*Exercise input*:
________________

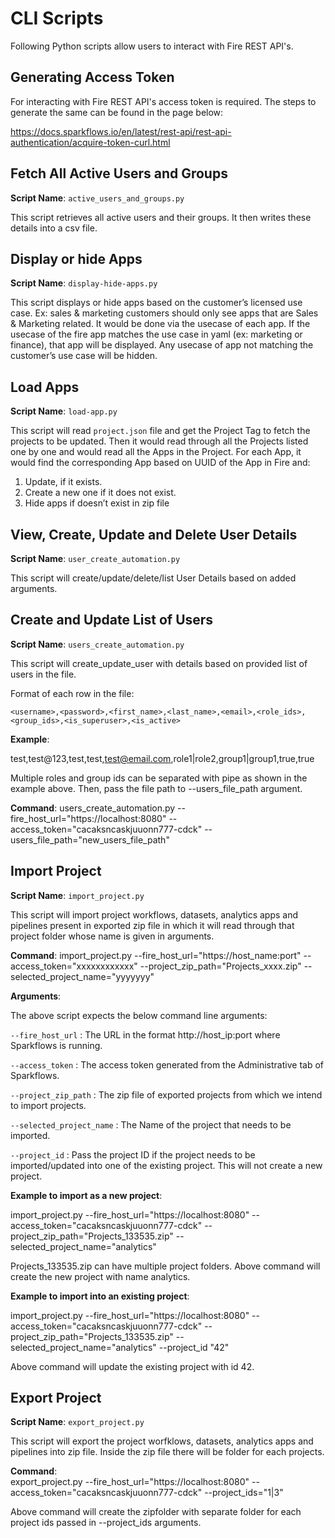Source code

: 
# CLI Scripts

Following Python scripts allow users to interact with Fire REST API's.

Generating Access Token
-------------------------

For interacting with Fire REST API's access token is required. The steps to generate the same can be found in the page below:

https://docs.sparkflows.io/en/latest/rest-api/rest-api-authentication/acquire-token-curl.html

Fetch All Active Users and Groups
---------------------------

**Script Name**: `active_users_and_groups.py`

This script retrieves all active users and their groups. It then writes these details into a csv file.

Display or hide Apps
----------------------

**Script Name**: `display-hide-apps.py`

This script displays or hide apps based on the customer’s licensed use case. Ex: sales & marketing customers should only see apps that are Sales & Marketing related. It would be done via the usecase of each app.  If the usecase of the fire app matches the use case in yaml (ex: marketing or finance), that app will be displayed. Any usecase of app not matching the customer’s use case will be hidden.


Load Apps
-------------

**Script Name**: `load-app.py`

This script will read `project.json` file and get the Project Tag to fetch the projects to be updated. Then it would read through all the Projects listed one by one and would read all the Apps in the Project. For each App, it would find the corresponding App based on UUID of the App in Fire and:

   1. Update, if it exists. 
   2. Create a new one if it does not exist. 
   3. Hide apps if doesn’t exist in zip file


View, Create, Update and Delete User Details
---------------------------

**Script Name**: `user_create_automation.py`

This script will create/update/delete/list User Details based on added arguments.


Create and Update List of Users
---------------------------

**Script Name**: `users_create_automation.py`

This script will create_update_user with details based on provided list of users in the file.

Format of each row in the file:

```<username>,<password>,<first_name>,<last_name>,<email>,<role_ids>,<group_ids>,<is_superuser>,<is_active>```

**Example**:

test,test@123,test,test,test@email.com,role1|role2,group1|group1,true,true

Multiple roles and group ids can be separated with pipe as shown in the example above. Then, pass the file path to --users_file_path argument.
   
**Command**: 
   users_create_automation.py --fire_host_url="https://localhost:8080" --access_token="cacaksncaskjuuonn777-cdck" --users_file_path="new_users_file_path"

   
Import Project
----------------------

**Script Name**: `import_project.py`

This script will import project workflows, datasets, analytics apps and pipelines present in exported zip file in which it will read through that project folder whose name is given in arguments.

**Command**:
import_project.py --fire_host_url="https://host_name:port" --access_token="xxxxxxxxxxxx" --project_zip_path="Projects_xxxx.zip" --selected_project_name="yyyyyyy"

**Arguments**:

The above script expects the below command line arguments:

`--fire_host_url` : The URL in the format http://host_ip:port where Sparkflows is running.

`--access_token` : The access token generated from the Administrative tab of Sparkflows.

`--project_zip_path` : The zip file of exported projects from which we intend to import projects.

`--selected_project_name` : The Name of the project that needs to be imported.

`--project_id` : Pass the project ID if the project needs to be imported/updated into one of the existing project. This will not create a new project.

   

**Example to import as a new project**:

import_project.py --fire_host_url="https://localhost:8080" --access_token="cacaksncaskjuuonn777-cdck" --project_zip_path="Projects_133535.zip" --selected_project_name="analytics"

Projects_133535.zip can have multiple project folders. Above command will create the new project with name analytics.
   
   
**Example to import into an existing project**: 

import_project.py --fire_host_url="https://localhost:8080" --access_token="cacaksncaskjuuonn777-cdck" --project_zip_path="Projects_133535.zip" --selected_project_name="analytics" --project_id "42"
   
Above command will update the existing project with id 42.
   
   
Export Project
----------------------

**Script Name**: `export_project.py`

This script will export the project worfklows, datasets, analytics apps and pipelines into zip file. Inside the zip file there will be folder for each projects.
  
**Command**:  
   export_project.py --fire_host_url="https://localhost:8080" --access_token="cacaksncaskjuuonn777-cdck" --project_ids="1|3"
   
   Above command will create the zipfolder with separate folder for each project ids passed in --project_ids arguments.
   
   
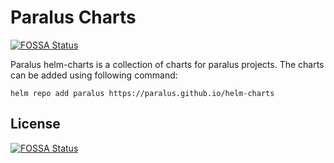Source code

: # Paralus Charts
[![FOSSA Status](https://app.fossa.com/api/projects/git%2Bgithub.com%2Fparalus%2Fhelm-charts.svg?type=shield)](https://app.fossa.com/projects/git%2Bgithub.com%2Fparalus%2Fhelm-charts?ref=badge_shield)


Paralus helm-charts is a collection of charts for paralus projects. The charts can be added using following command:

```
helm repo add paralus https://paralus.github.io/helm-charts
```


## License
[![FOSSA Status](https://app.fossa.com/api/projects/git%2Bgithub.com%2Fparalus%2Fhelm-charts.svg?type=large)](https://app.fossa.com/projects/git%2Bgithub.com%2Fparalus%2Fhelm-charts?ref=badge_large)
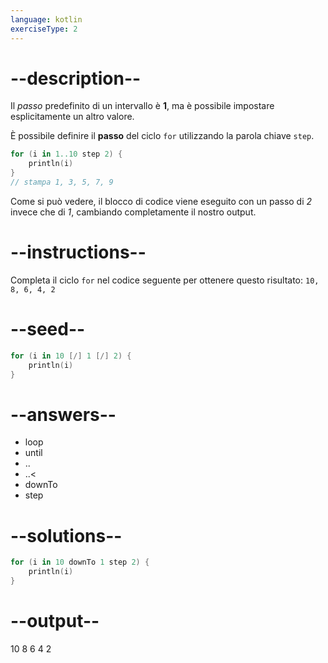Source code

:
 ```yaml
---
language: kotlin
exerciseType: 2
---
```


# --description--

Il _passo_ predefinito di un intervallo è __1__, ma è possibile impostare esplicitamente un altro valore.

È possibile definire il __passo__ del ciclo `for` utilizzando la parola chiave `step`.

```kotlin
for (i in 1..10 step 2) {
    println(i)
}
// stampa 1, 3, 5, 7, 9
```

Come si può vedere, il blocco di codice viene eseguito con un passo di _2_ invece che di _1_, cambiando completamente il nostro output.

# --instructions--

Completa il ciclo `for` nel codice seguente per ottenere questo risultato: `10, 8, 6, 4, 2`

# --seed--

```kotlin
for (i in 10 [/] 1 [/] 2) {
    println(i)
}
```

# --answers--

- loop
-  until 
- ..
- ..<
- downTo
- step

# --solutions--

```kotlin
for (i in 10 downTo 1 step 2) {
    println(i)
}
```

# --output--

10
8
6
4
2
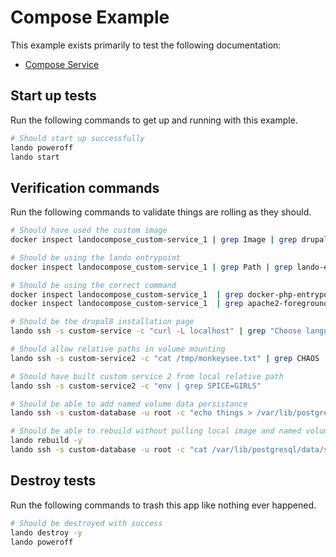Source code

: Compose Example
===============

This example exists primarily to test the following documentation:

* [Compose Service](https://docs.devwithlando.io/tutorials/compose.html)

Start up tests
--------------

Run the following commands to get up and running with this example.

```bash
# Should start up successfully
lando poweroff
lando start
```

Verification commands
---------------------

Run the following commands to validate things are rolling as they should.

```bash
# Should have used the custom image
docker inspect landocompose_custom-service_1 | grep Image | grep drupal:8

# Should be using the lando entrypoint
docker inspect landocompose_custom-service_1 | grep Path | grep lando-entrypoint.sh

# Should be using the correct command
docker inspect landocompose_custom-service_1  | grep docker-php-entrypoint
docker inspect landocompose_custom-service_1  | grep apache2-foreground

# Should be the drupal8 installation page
lando ssh -s custom-service -c "curl -L localhost" | grep "Choose language"

# Should allow relative paths in volume mounting
lando ssh -s custom-service2 -c "cat /tmp/monkeysee.txt" | grep CHAOS

# Should have built custom service 2 from local relative path
lando ssh -s custom-service2 -c "env | grep SPICE=GIRLS"

# Should be able to add named volume data persistance
lando ssh -s custom-database -u root -c "echo things > /var/lib/postgresql/data/stuff"

# Should be able to rebuild without pulling local image and named volumes should work
lando rebuild -y
lando ssh -s custom-database -u root -c "cat /var/lib/postgresql/data/stuff | grep things"
```

Destroy tests
-------------

Run the following commands to trash this app like nothing ever happened.

```bash
# Should be destroyed with success
lando destroy -y
lando poweroff
```
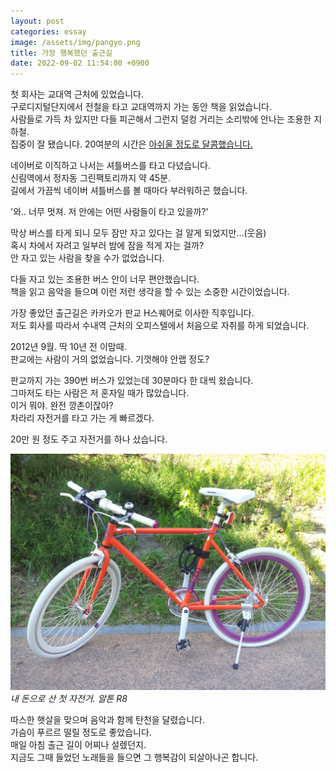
 ```yaml
---
layout: post
categories: essay
image: /assets/img/pangyo.png
title: 가장 행복했던 출근길
date: 2022-09-02 11:54:00 +0900
---
```


첫 회사는 교대역 근처에 있었습니다.  
구로디지털단지에서 전철을 타고 교대역까지 가는 동안 책을 읽었습니다.  
사람들로 가득 차 있지만 다들 피곤해서 그런지 덜컹 거리는 소리밖에 안나는 조용한 지하철.  
집중이 잘 됐습니다. 20여분의 시간은 [아쉬울 정도로 달콤했습니다.](/essay/2021/10/03/%EC%B6%9C%EA%B7%BC%EA%B8%B8%EC%9D%98-%EA%B0%95%EC%A0%9C-%EB%8F%85%EC%84%9C.html)

네이버로 이직하고 나서는 셔틀버스를 타고 다녔습니다.  
신림역에서 정자동 그린팩토리까지 약 45분.  
길에서 가끔씩 네이버 셔틀버스를 볼 때마다 부러워하곤 했습니다.  

'와.. 너무 멋져. 저 안에는 어떤 사람들이 타고 있을까?'  

막상 버스를 타게 되니 모두 잠만 자고 있다는 걸 알게 되었지만...(웃음)  
혹시 차에서 자려고 일부러 밤에 잠을 적게 자는 걸까?  
안 자고 있는 사람을 찾을 수가 없었습니다.

다들 자고 있는 조용한 버스 안이 너무 편안했습니다.  
책을 읽고 음악을 들으며 이런 저런 생각을 할 수 있는 소중한 시간이었습니다.

가장 좋았던 출근길은 카카오가 판교 H스퀘어로 이사한 직후입니다.  
저도 회사를 따라서 수내역 근처의 오피스텔에서 처음으로 자취를 하게 되었습니다.  

2012년 9월. 딱 10년 전 이맘때.  
판교에는 사람이 거의 없었습니다. 기껏해야 안랩 정도?

판교까지 가는 390번 버스가 있었는데 30분마다 한 대씩 왔습니다.  
그마저도 타는 사람은 저 혼자일 때가 많았습니다.  
이거 뭐야. 완전 깡촌이잖아?  
차라리 자전거를 타고 가는 게 빠르겠다.
 
20만 원 정도 주고 자전거를 하나 샀습니다.  

![알톤 자전거](/assets/img/alton.jpg)  
*내 돈으로 산 첫 자전거. 알톤 R8*

따스한 햇살을 맞으며 음악과 함께 탄천을 달렸습니다.  
가슴이 푸르르 떨릴 정도로 좋았습니다.  
매일 아침 출근 길이 어찌나 설렜던지.  
지금도 그때 들었던 노래들을 들으면 그 행복감이 되살아나곤 합니다.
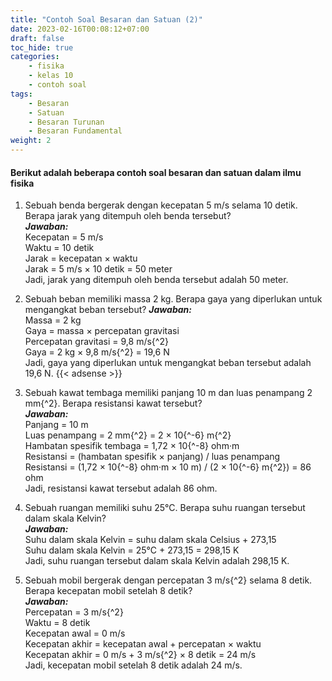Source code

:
 ```yaml
---
title: "Contoh Soal Besaran dan Satuan (2)"
date: 2023-02-16T00:08:12+07:00
draft: false
toc_hide: true
categories:
    - fisika
    - kelas 10
    - contoh soal
tags:
    - Besaran
    - Satuan
    - Besaran Turunan
    - Besaran Fundamental
weight: 2
---
```

#### Berikut adalah beberapa contoh soal besaran dan satuan dalam ilmu fisika

1. Sebuah benda bergerak dengan kecepatan 5 m/s selama 10 detik. Berapa jarak yang ditempuh oleh benda tersebut?\
***Jawaban:***\
Kecepatan = 5 m/s\
Waktu = 10 detik\
Jarak = kecepatan × waktu\
Jarak = 5 m/s × 10 detik = 50 meter\
Jadi, jarak yang ditempuh oleh benda tersebut adalah 50 meter.

2. Sebuah beban memiliki massa 2 kg. Berapa gaya yang diperlukan untuk mengangkat beban tersebut?
***Jawaban:***\
Massa = 2 kg\
Gaya = massa × percepatan gravitasi\
Percepatan gravitasi = 9,8 m/s{^2}\
Gaya = 2 kg × 9,8 m/s{^2} = 19,6 N\
Jadi, gaya yang diperlukan untuk mengangkat beban tersebut adalah 19,6 N.
{{< adsense >}}
3. Sebuah kawat tembaga memiliki panjang 10 m dan luas penampang 2 mm{^2}. Berapa resistansi kawat tersebut?\
***Jawaban:***\
Panjang = 10 m\
Luas penampang = 2 mm{^2} = 2 × 10{^-6} m{^2}\
Hambatan spesifik tembaga = 1,72 × 10{^-8} ohm·m\
Resistansi = (hambatan spesifik × panjang) / luas penampang\
Resistansi = (1,72 × 10{^-8} ohm·m × 10 m) / (2 × 10{^-6} m{^2}) = 86 ohm\
Jadi, resistansi kawat tersebut adalah 86 ohm.

4. Sebuah ruangan memiliki suhu 25°C. Berapa suhu ruangan tersebut dalam skala Kelvin?\
***Jawaban:***\
Suhu dalam skala Kelvin = suhu dalam skala Celsius + 273,15\
Suhu dalam skala Kelvin = 25°C + 273,15 = 298,15 K\
Jadi, suhu ruangan tersebut dalam skala Kelvin adalah 298,15 K.

5. Sebuah mobil bergerak dengan percepatan 3 m/s{^2} selama 8 detik. Berapa kecepatan mobil setelah 8 detik?\
***Jawaban:***\
Percepatan = 3 m/s{^2}\
Waktu = 8 detik\
Kecepatan awal = 0 m/s\
Kecepatan akhir = kecepatan awal + percepatan × waktu\
Kecepatan akhir = 0 m/s + 3 m/s{^2} × 8 detik = 24 m/s\
Jadi, kecepatan mobil setelah 8 detik adalah 24 m/s.
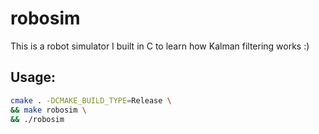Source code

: # robosim

This is a robot simulator I built in C to learn how Kalman filtering works :)

## Usage:

```bash
cmake . -DCMAKE_BUILD_TYPE=Release \
&& make robosim \
&& ./robosim
```

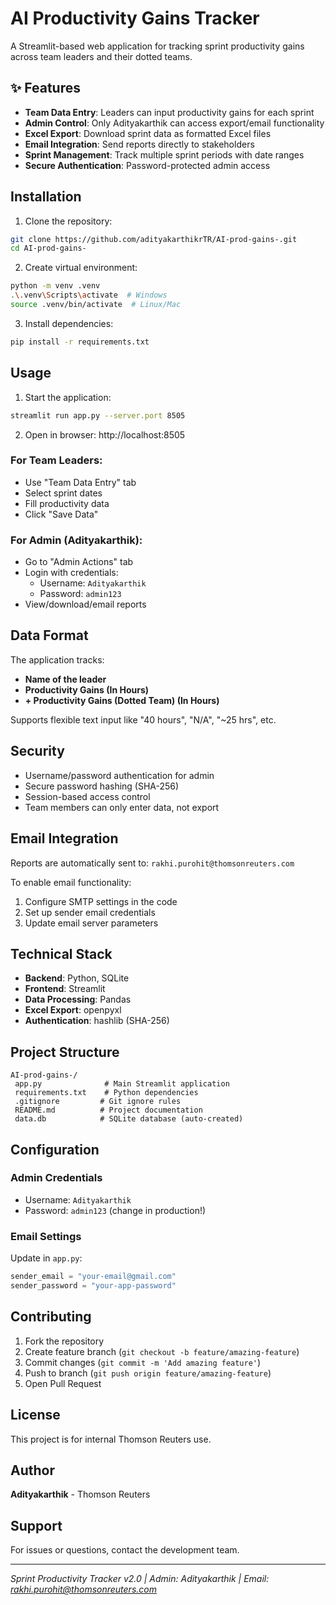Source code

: ﻿#  AI Productivity Gains Tracker

A Streamlit-based web application for tracking sprint productivity gains across team leaders and their dotted teams.

## ✨ Features

- **Team Data Entry**: Leaders can input productivity gains for each sprint
- **Admin Control**: Only Adityakarthik can access export/email functionality  
- **Excel Export**: Download sprint data as formatted Excel files
- **Email Integration**: Send reports directly to stakeholders
- **Sprint Management**: Track multiple sprint periods with date ranges
- **Secure Authentication**: Password-protected admin access

##  Installation

1. Clone the repository:
```bash
git clone https://github.com/adityakarthikrTR/AI-prod-gains-.git
cd AI-prod-gains-
```

2. Create virtual environment:
```bash
python -m venv .venv
.\.venv\Scripts\activate  # Windows
source .venv/bin/activate  # Linux/Mac
```

3. Install dependencies:
```bash
pip install -r requirements.txt
```

##  Usage

1. Start the application:
```bash
streamlit run app.py --server.port 8505
```

2. Open in browser: http://localhost:8505

### For Team Leaders:
- Use "Team Data Entry" tab
- Select sprint dates
- Fill productivity data
- Click "Save Data"

### For Admin (Adityakarthik):
- Go to "Admin Actions" tab
- Login with credentials:
  - Username: `Adityakarthik`
  - Password: `admin123`
- View/download/email reports

##  Data Format

The application tracks:
- **Name of the leader**
- **Productivity Gains (In Hours)** 
- **+ Productivity Gains (Dotted Team) (In Hours)**

Supports flexible text input like "40 hours", "N/A", "~25 hrs", etc.

##  Security

- Username/password authentication for admin
- Secure password hashing (SHA-256)
- Session-based access control
- Team members can only enter data, not export

##  Email Integration

Reports are automatically sent to: `rakhi.purohit@thomsonreuters.com`

To enable email functionality:
1. Configure SMTP settings in the code
2. Set up sender email credentials
3. Update email server parameters

##  Technical Stack

- **Backend**: Python, SQLite
- **Frontend**: Streamlit
- **Data Processing**: Pandas
- **Excel Export**: openpyxl
- **Authentication**: hashlib (SHA-256)

##  Project Structure

```
AI-prod-gains-/
 app.py              # Main Streamlit application
 requirements.txt    # Python dependencies
 .gitignore         # Git ignore rules
 README.md          # Project documentation
 data.db            # SQLite database (auto-created)
```

##  Configuration

### Admin Credentials
- Username: `Adityakarthik`
- Password: `admin123` (change in production!)

### Email Settings
Update in `app.py`:
```python
sender_email = "your-email@gmail.com"
sender_password = "your-app-password"
```

##  Contributing

1. Fork the repository
2. Create feature branch (`git checkout -b feature/amazing-feature`)
3. Commit changes (`git commit -m 'Add amazing feature'`)
4. Push to branch (`git push origin feature/amazing-feature`)
5. Open Pull Request

##  License

This project is for internal Thomson Reuters use.

##  Author

**Adityakarthik** - Thomson Reuters

##  Support

For issues or questions, contact the development team.

---

*Sprint Productivity Tracker v2.0 | Admin: Adityakarthik | Email: rakhi.purohit@thomsonreuters.com*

________________

*Action item*:
Tally the lines in the records above that contain the string "dalam" and report only the tally.

*Answer to this problem*:
5